In East Anglia there is a high population of hares, positively associated with arable land. A wonderful knowledgeable retired Gamekeeper whose family are steeped in keepering for generations said that in the Ditchingham area near Bungay, Suffolk.  A fox was not seen from 1920 – 1939.  Foxes were just not about! The greater proportion of arable habitat in the country, surveys confirm, the greater number of hare sightings.  The East has the highest percentage of arable approximately sixty per cent.  In comparison hunts in the north, south and west regions have significantly less arable land by percentage at least half and lower. Winter wheat and other cereals which provide essential food and cover from predators create the habitat which the hare will thrive on compared to non-arable farming areas, such as pasture, uplands and woodlands. The density of cattle on pastureland has a negative effect on the hare densities most likely effected by the ingestion of larvae, that infect ruminant livestock; this results in poor body condition and poor fertility etc.  Changes in agriculture can create a negative density.  The AMHB encourages that hunts keep records of sightings of  Brown hares (Lepus europaeus) seen throughout the day for conservation data.

 

West Country Harriers

West Country Harriers

Bred specifically for hunting the hare the harrier is one of the oldest of British breeds and said to be descended from the long extinct Talbots and St. Hubert Hounds. Each Hunting pack selecting breeding to suit their own purpose and going for its own optimum size, keeping the pack level at that particular size and type. Although through history an infusion of foxhound blood altered type which became much more up on the leg, with shorter ears and dead straight fronts.  For out crossing to increase the gene pool and then breed back one would prefer going to a West Country Harrier.  The West Country Harriers are light in type and colouring, often virtually all white with a very faint cream and lemon head-marking.  The mounted vale packs breed a heavier stronger type of darker colour, more on the lines of a Foxhound in miniature, often hare-pied and tan and white, with much heavier bone. In the mounted packs the colours have a wide range, black and tan on a white ground, hare pied, badger pied and rarely blue-mottled.  One Irish pack was entirely black and tan without white, of Harrier type and size with rather longer ears than the stud-book Harrier.  Liver and white is not a hound colour.

 

The size also differs ranging from 19” at the shoulder to 22”.
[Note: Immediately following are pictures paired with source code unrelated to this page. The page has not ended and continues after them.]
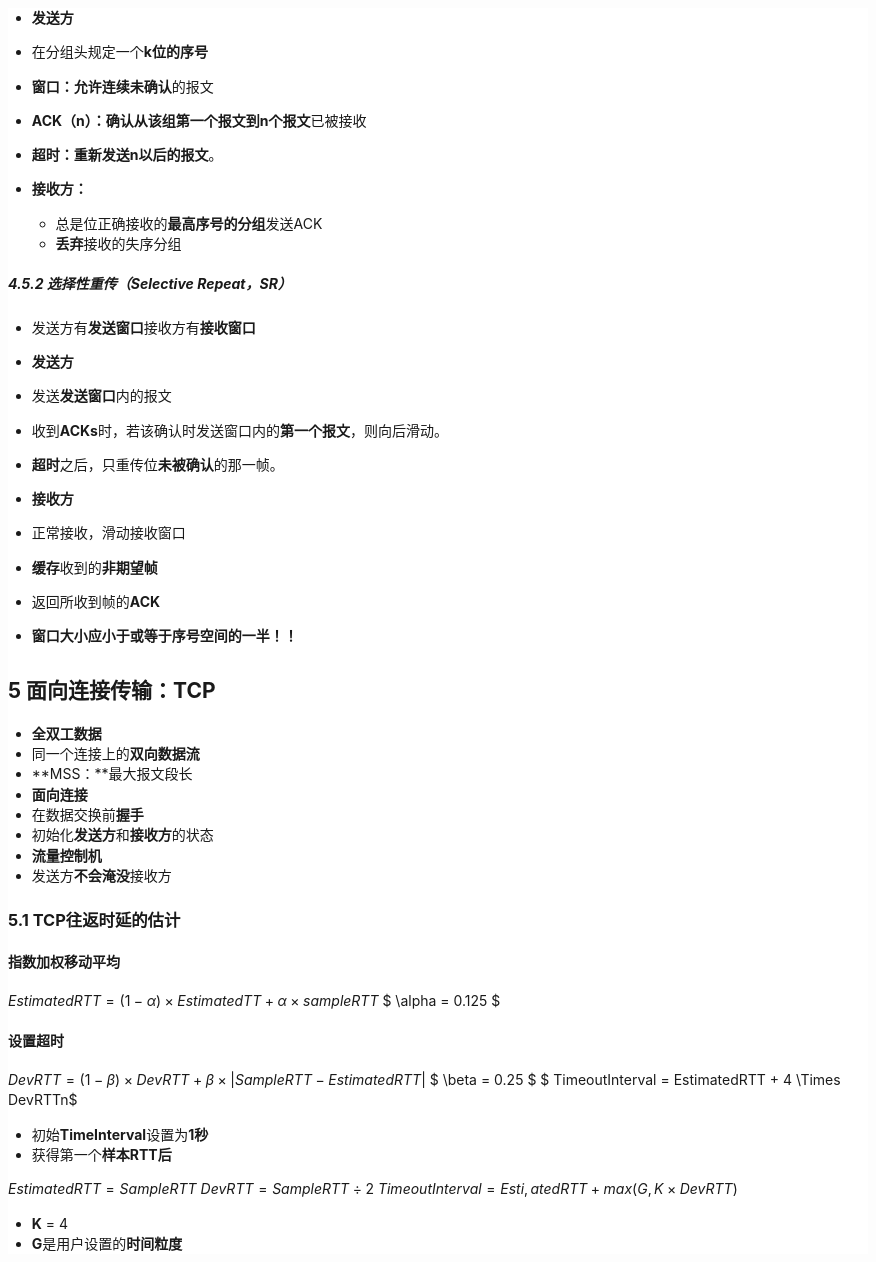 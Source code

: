 * **发送方**
 * 在分组头规定一个**k位的序号**
 * **窗口：**允许**连续未确认**的报文
 * **ACK（n）：**确认从该组第**一个报文到n个报文**已被接收
 * **超时：**重新发送**n以后的报文**。

* **接收方：**
  * 总是位正确接收的**最高序号的分组**发送ACK
  * **丢弃**接收的失序分组

##### 4.5.2 选择性重传（Selective Repeat，SR）
* 发送方有**发送窗口**接收方有**接收窗口**
* **发送方**
 * 发送**发送窗口**内的报文
 * 收到**ACKs**时，若该确认时发送窗口内的**第一个报文**，则向后滑动。
 * **超时**之后，只重传位**未被确认**的那一帧。

* **接收方**
 * 正常接收，滑动接收窗口
 * **缓存**收到的**非期望帧**
 * 返回所收到帧的**ACK**

* **窗口大小应小于或等于序号空间的一半！！**

## 5 面向连接传输：TCP
* **全双工数据**
 * 同一个连接上的**双向数据流**
 * **MSS：**最大报文段长
* **面向连接**
 * 在数据交换前**握手**
 * 初始化**发送方**和**接收方**的状态
* **流量控制机**
 * 发送方**不会淹没**接收方

### 5.1 TCP往返时延的估计
#### 指数加权移动平均
$EstimatedRTT = (1-\alpha)\times EstimatedTT + \alpha \times sampleRTT$
$ \alpha = 0.125 $

#### 设置超时
$DevRTT = (1-\beta)\times DevRTT + \beta \times | SampleRTT-EstimatedRTT |$
$ \beta = 0.25 $
$ TimeoutInterval = EstimatedRTT + 4 \Times DevRTTn$

* 初始**TimeInterval**设置为**1秒**
* 获得第一个**样本RTT后**

$EstimatedRTT = SampleRTT$
$DevRTT = SampleRTT \div 2$
$TimeoutInterval=Esti,atedRTT + max(G,K\times DevRTT)$
* **K** = 4
* **G**是用户设置的**时间粒度**
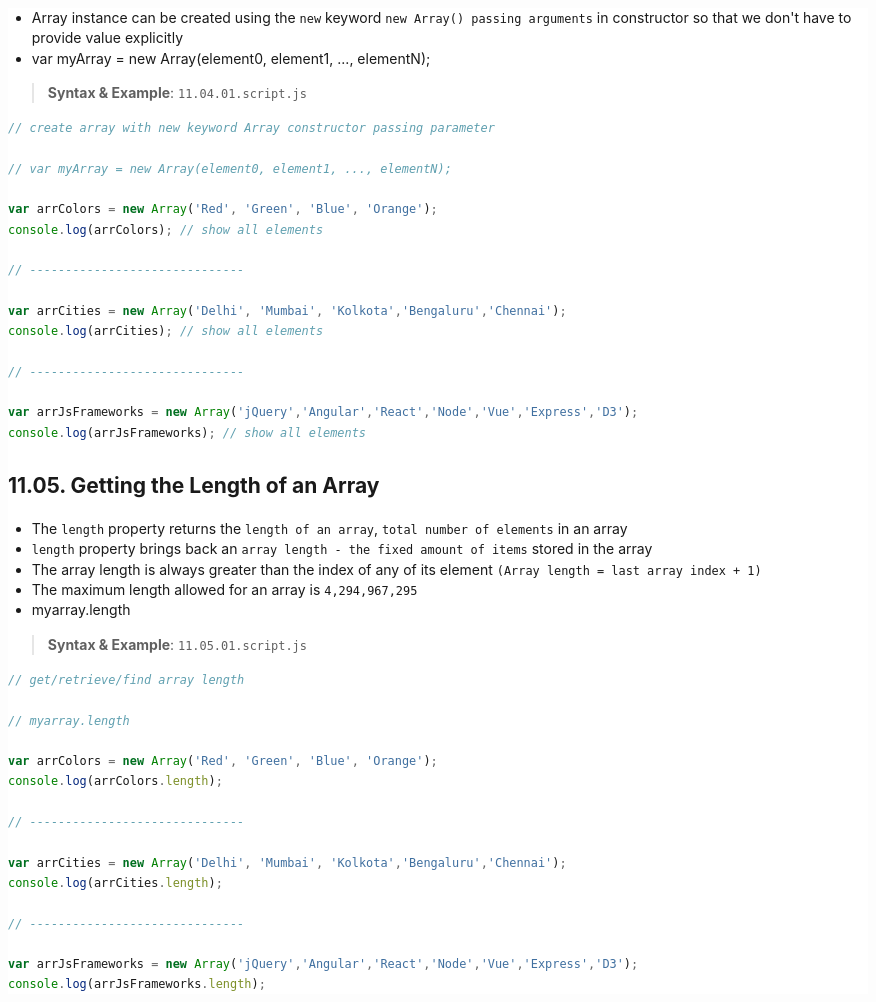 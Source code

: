- Array instance can be created using the `new` keyword `new Array() passing arguments` in constructor so that we don't have to provide value explicitly
- var myArray = new Array(element0, element1, ..., elementN);

> **Syntax & Example**: `11.04.01.script.js`
```javascript
// create array with new keyword Array constructor passing parameter

// var myArray = new Array(element0, element1, ..., elementN);

var arrColors = new Array('Red', 'Green', 'Blue', 'Orange');
console.log(arrColors); // show all elements

// ------------------------------

var arrCities = new Array('Delhi', 'Mumbai', 'Kolkota','Bengaluru','Chennai');
console.log(arrCities); // show all elements

// ------------------------------

var arrJsFrameworks = new Array('jQuery','Angular','React','Node','Vue','Express','D3');
console.log(arrJsFrameworks); // show all elements
```

11.05. Getting the Length of an Array
---------------------

- The `length` property returns the `length of an array`, `total number of elements` in an array
- `length` property brings back an `array length - the fixed amount of items` stored in the array
- The array length is always greater than the index of any of its element `(Array length = last array index + 1)`
- The maximum length allowed for an array is `4,294,967,295`
- myarray.length

> **Syntax & Example**: `11.05.01.script.js`
```javascript
// get/retrieve/find array length

// myarray.length

var arrColors = new Array('Red', 'Green', 'Blue', 'Orange');
console.log(arrColors.length);

// ------------------------------

var arrCities = new Array('Delhi', 'Mumbai', 'Kolkota','Bengaluru','Chennai');
console.log(arrCities.length);

// ------------------------------

var arrJsFrameworks = new Array('jQuery','Angular','React','Node','Vue','Express','D3');
console.log(arrJsFrameworks.length);
```

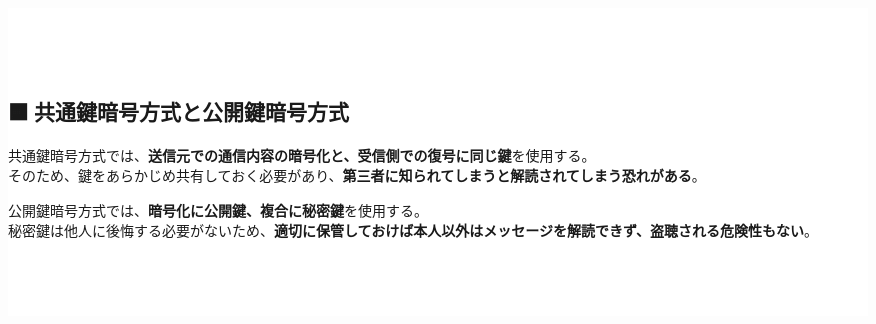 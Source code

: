 <br>
<br>
<br>

## 🟧 共通鍵暗号方式と公開鍵暗号方式
共通鍵暗号方式では、**送信元での通信内容の暗号化と、受信側での復号に同じ鍵**を使用する。  
そのため、鍵をあらかじめ共有しておく必要があり、**第三者に知られてしまうと解読されてしまう恐れがある**。  

公開鍵暗号方式では、**暗号化に公開鍵、複合に秘密鍵**を使用する。  
秘密鍵は他人に後悔する必要がないため、**適切に保管しておけば本人以外はメッセージを解読できず、盗聴される危険性もない**。  

<br>
<br>
<br>

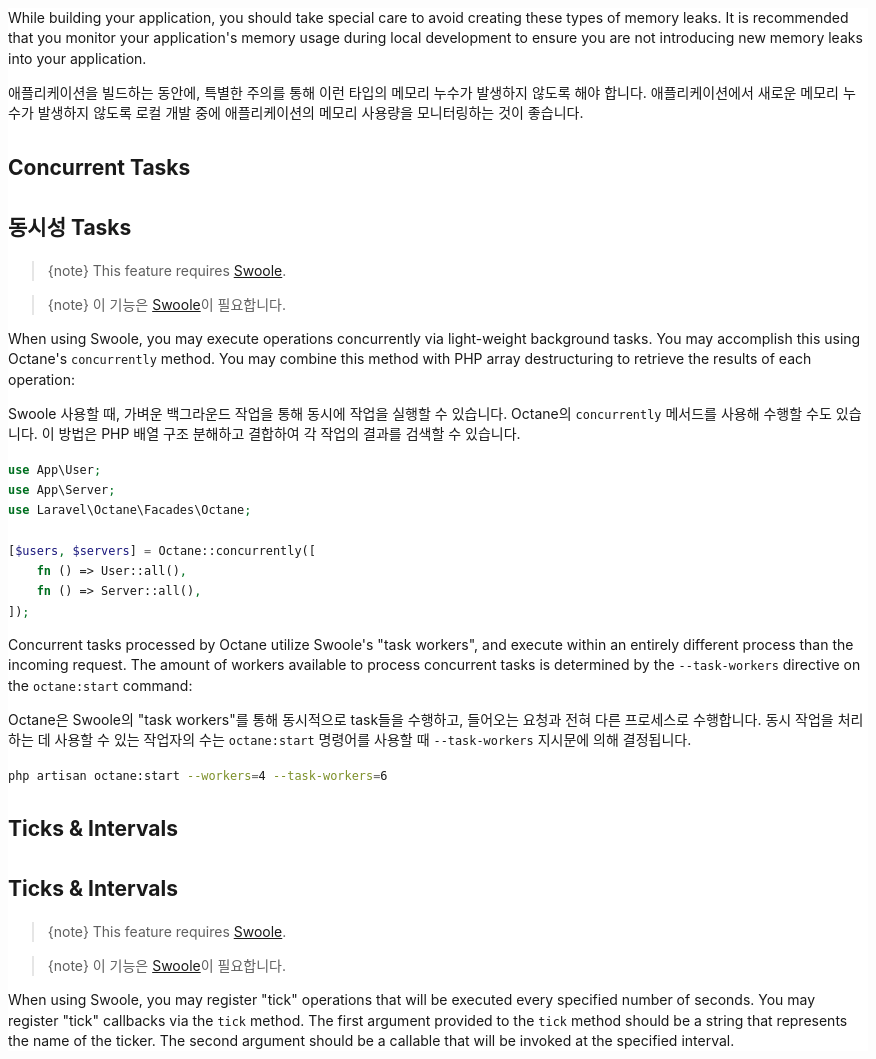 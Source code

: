 While building your application, you should take special care to avoid creating these types of memory leaks. It is recommended that you monitor your application's memory usage during local development to ensure you are not introducing new memory leaks into your application.

애플리케이션을 빌드하는 동안에, 특별한 주의를 통해 이런 타입의 메모리 누수가 발생하지 않도록 해야 합니다. 애플리케이션에서 새로운 메모리 누수가 발생하지 않도록 로컬 개발 중에 애플리케이션의 메모리 사용량을 모니터링하는 것이 좋습니다.

<a name="concurrent-tasks"></a>
## Concurrent Tasks
## 동시성 Tasks

> {note} This feature requires [Swoole](#swoole).

> {note} 이 기능은 [Swoole](#swoole)이 필요합니다. 

When using Swoole, you may execute operations concurrently via light-weight background tasks. You may accomplish this using Octane's `concurrently` method. You may combine this method with PHP array destructuring to retrieve the results of each operation:

Swoole 사용할 때, 가벼운 백그라운드 작업을 통해 동시에 작업을 실행할 수 있습니다. Octane의 `concurrently` 메서드를 사용해 수행할 수도 있습니다. 이 방법은 PHP 배열 구조 분해하고 결합하여 각 작업의 결과를 검색할 수 있습니다.

```php
use App\User;
use App\Server;
use Laravel\Octane\Facades\Octane;

[$users, $servers] = Octane::concurrently([
    fn () => User::all(),
    fn () => Server::all(),
]);
```

Concurrent tasks processed by Octane utilize Swoole's "task workers", and execute within an entirely different process than the incoming request. The amount of workers available to process concurrent tasks is determined by the `--task-workers` directive on the `octane:start` command:

Octane은 Swoole의 "task workers"를 통해 동시적으로 task들을 수행하고, 들어오는 요청과 전혀 다른 프로세스로 수행합니다. 동시 작업을 처리하는 데 사용할 수 있는 작업자의 수는 `octane:start` 명령어를 사용할 때 `--task-workers` 지시문에 의해 결정됩니다.

```bash
php artisan octane:start --workers=4 --task-workers=6
```

<a name="ticks-and-intervals"></a>
## Ticks & Intervals
## Ticks & Intervals

> {note} This feature requires [Swoole](#swoole).

> {note} 이 기능은 [Swoole](#swoole)이 필요합니다.

When using Swoole, you may register "tick" operations that will be executed every specified number of seconds. You may register "tick" callbacks via the `tick` method. The first argument provided to the `tick` method should be a string that represents the name of the ticker. The second argument should be a callable that will be invoked at the specified interval.
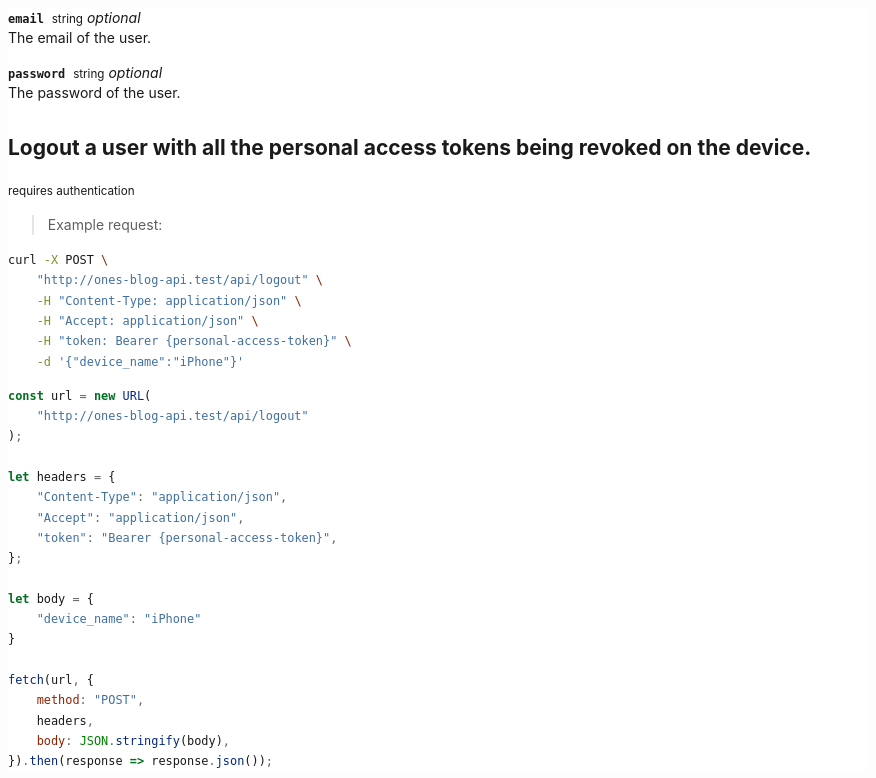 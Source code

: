 <p>
<b><code>email</code></b>&nbsp;&nbsp;<small>string</small>     <i>optional</i> &nbsp;
<input type="text" name="email" data-endpoint="PUTapi-users--user-" data-component="body"  hidden>
<br>
The email of the user.
</p>
<p>
<b><code>password</code></b>&nbsp;&nbsp;<small>string</small>     <i>optional</i> &nbsp;
<input type="password" name="password" data-endpoint="PUTapi-users--user-" data-component="body"  hidden>
<br>
The password of the user.
</p>

</form>


## Logout a user with all the personal access tokens being revoked on the device.

<small class="badge badge-darkred">requires authentication</small>



> Example request:

```bash
curl -X POST \
    "http://ones-blog-api.test/api/logout" \
    -H "Content-Type: application/json" \
    -H "Accept: application/json" \
    -H "token: Bearer {personal-access-token}" \
    -d '{"device_name":"iPhone"}'

```

```javascript
const url = new URL(
    "http://ones-blog-api.test/api/logout"
);

let headers = {
    "Content-Type": "application/json",
    "Accept": "application/json",
    "token": "Bearer {personal-access-token}",
};

let body = {
    "device_name": "iPhone"
}

fetch(url, {
    method: "POST",
    headers,
    body: JSON.stringify(body),
}).then(response => response.json());
```
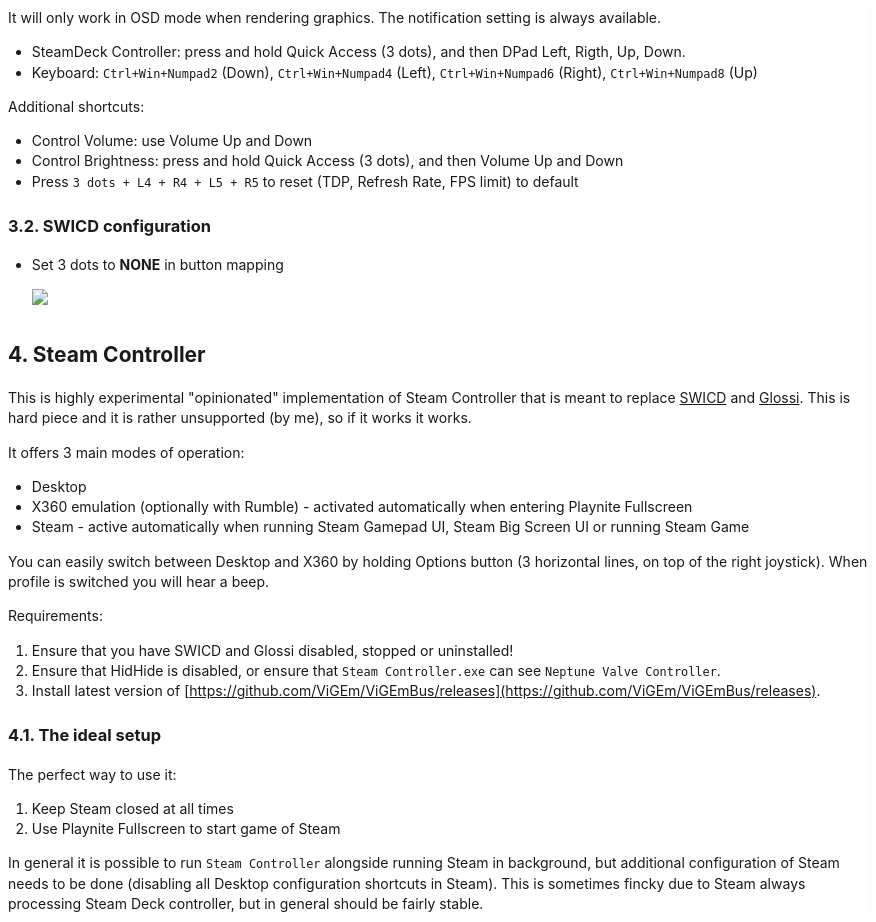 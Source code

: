 It will only work in OSD mode when rendering graphics.
The notification setting is always available.

- SteamDeck Controller: press and hold Quick Access (3 dots), and then DPad Left, Rigth, Up, Down.
- Keyboard: `Ctrl+Win+Numpad2` (Down), `Ctrl+Win+Numpad4` (Left), `Ctrl+Win+Numpad6` (Right), `Ctrl+Win+Numpad8` (Up)

Additional shortcuts:

- Control Volume: use Volume Up and Down
- Control Brightness: press and hold Quick Access (3 dots), and then Volume Up and Down
- Press `3 dots + L4 + R4 + L5 + R5` to reset (TDP, Refresh Rate, FPS limit) to default

### 3.2. SWICD configuration

- Set 3 dots to **NONE** in button mapping

    <img src="images/power_control_swicd_1.png" height="150"/>

## 4. Steam Controller

This is highly experimental "opinionated" implementation of Steam Controller that is meant
to replace [SWICD](https://github.com/mKenfenheuer/steam-deck-windows-usermode-driver/)
and [Glossi](https://github.com/Alia5/GlosSI). This is hard piece and it is rather
unsupported (by me), so if it works it works.

It offers 3 main modes of operation:

- Desktop
- X360 emulation (optionally with Rumble) - activated automatically when entering Playnite Fullscreen
- Steam - active automatically when running Steam Gamepad UI, Steam Big Screen UI or running Steam Game

You can easily switch between Desktop and X360 by holding Options button (3 horizontal lines,
on top of the right joystick). When profile is switched you will hear a beep.

Requirements:

1. Ensure that you have SWICD and Glossi disabled, stopped or uninstalled!
1. Ensure that HidHide is disabled, or ensure that `Steam Controller.exe` can see `Neptune Valve Controller`.
1. Install latest version of [https://github.com/ViGEm/ViGEmBus/releases](https://github.com/ViGEm/ViGEmBus/releases).

### 4.1. The ideal setup

The perfect way to use it:

1. Keep Steam closed at all times
1. Use Playnite Fullscreen to start game of Steam

In general it is possible to run `Steam Controller` alongside running Steam in background,
but additional configuration of Steam needs to be done (disabling all Desktop configuration shortcuts in Steam).
This is sometimes fincky due to Steam always processing Steam Deck controller, but in general
should be fairly stable.
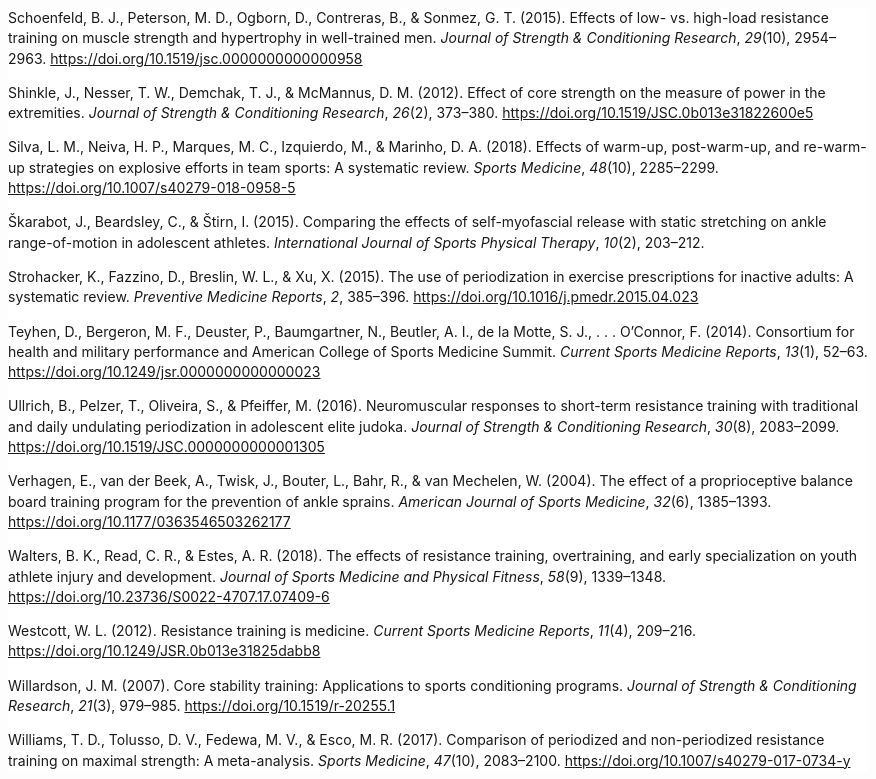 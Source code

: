 Schoenfeld, B. J., Peterson, M. D., Ogborn, D., Contreras, B., & Sonmez, G. T. (2015). Effects of low- vs. high-load resistance training on muscle strength and hypertrophy in well-trained men. *Journal of Strength & Conditioning Research*, *29*(10), 2954–2963. https://doi.org/10.1519/jsc.0000000000000958

Shinkle, J., Nesser, T. W., Demchak, T. J., & McMannus, D. M. (2012). Effect of core strength on the measure of power in the extremities. *Journal of Strength & Conditioning Research*, *26*(2), 373–380. https://doi.org/10.1519/JSC.0b013e31822600e5

Silva, L. M., Neiva, H. P., Marques, M. C., Izquierdo, M., & Marinho, D. A. (2018). Effects of warm-up, post-warm-up, and re-warm-up strategies on explosive efforts in team sports: A systematic review. *Sports Medicine*, *48*(10), 2285–2299. https://doi.org/10.1007/s40279-018-0958-5

Škarabot, J., Beardsley, C., & Štirn, I. (2015). Comparing the effects of self-myofascial release with static stretching on ankle range-of-motion in adolescent athletes. *International Journal of Sports Physical Therapy*, *10*(2), 203–212.

Strohacker, K., Fazzino, D., Breslin, W. L., & Xu, X. (2015). The use of periodization in exercise prescriptions for inactive adults: A systematic review. *Preventive Medicine Reports*, *2*, 385–396. https://doi.org/10.1016/j.pmedr.2015.04.023

Teyhen, D., Bergeron, M. F., Deuster, P., Baumgartner, N., Beutler, A. I., de la Motte, S. J., . . . O’Connor, F. (2014). Consortium for health and military performance and American College of Sports Medicine Summit. *Current Sports Medicine Reports*, *13*(1), 52–63. https://doi.org/10.1249/jsr.0000000000000023

Ullrich, B., Pelzer, T., Oliveira, S., & Pfeiffer, M. (2016). Neuromuscular responses to short-term resistance training with traditional and daily undulating periodization in adolescent elite judoka. *Journal of Strength & Conditioning Research*, *30*(8), 2083–2099. https://doi.org/10.1519/JSC.0000000000001305

Verhagen, E., van der Beek, A., Twisk, J., Bouter, L., Bahr, R., & van Mechelen, W. (2004). The effect of a proprioceptive balance board training program for the prevention of ankle sprains. *American Journal of Sports Medicine*, *32*(6), 1385–1393. https://doi.org/10.1177/0363546503262177

Walters, B. K., Read, C. R., & Estes, A. R. (2018). The effects of resistance training, overtraining, and early specialization on youth athlete injury and development. *Journal of Sports Medicine and Physical Fitness*, *58*(9), 1339–1348. https://doi.org/10.23736/S0022-4707.17.07409-6

Westcott, W. L. (2012). Resistance training is medicine. *Current Sports Medicine Reports*, *11*(4), 209–216. https://doi.org/10.1249/JSR.0b013e31825dabb8

Willardson, J. M. (2007). Core stability training: Applications to sports conditioning programs. *Journal of Strength & Conditioning Research*, *21*(3), 979–985. https://doi.org/10.1519/r-20255.1

Williams, T. D., Tolusso, D. V., Fedewa, M. V., & Esco, M. R. (2017). Comparison of periodized and non-periodized resistance training on maximal strength: A meta-analysis. *Sports Medicine*, *47*(10), 2083–2100. https://doi.org/10.1007/s40279-017-0734-y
At the Peterborough renamed “Festival of Hunting” always held in July at East of England Show ground.  Some classes stipulate the Stud Book Harrier Dog Hounds must not exceed twenty two inches.  Stud Book Harrier Bitch Hounds to not exceed twenty one inches and there is a Stud Book Harrier nineteen inch Bitch Class.  There is no height limit for the West Country Harrier which as well as having their specific classes they show alongside the Stud Book Harrier.

 

Judging the High Peak Harriers

Judging the High Peak Harriers

Harrier confirmation – the head is longer and shallower both in stop and muzzle than the Foxhound and less square and blocky than the Beagle.  The expression is gently refined when relaxed.

There is a slight stop; the lip is not over done.  The throat and neck are clean without flews and the head shows no wrinkle.  The neck is long, strong and graceful, running smoothly into well laid-back shoulders.  The body deep, with adequate sprung ribs and slight lift over the loin, well ribbed back.

Legs straight and sound, elbows free from crook, the line from the shoulder to foot vertical without trace of bandiness at elbow or knee.  Pasterns strong and straight, though capable of plenty of spring, ending in a neat oval foot; the hare-foot being preferred to the cat-foot in the mountains.  Hindquarters very strong and muscular, the stern being carried in a nice sickle and fairly high.  The coat is slightly coarser than the foxhound, and may be broken in some of the Welsh Harriers.  The voice is high melodious note, and the note is that of a mellow tenor bell.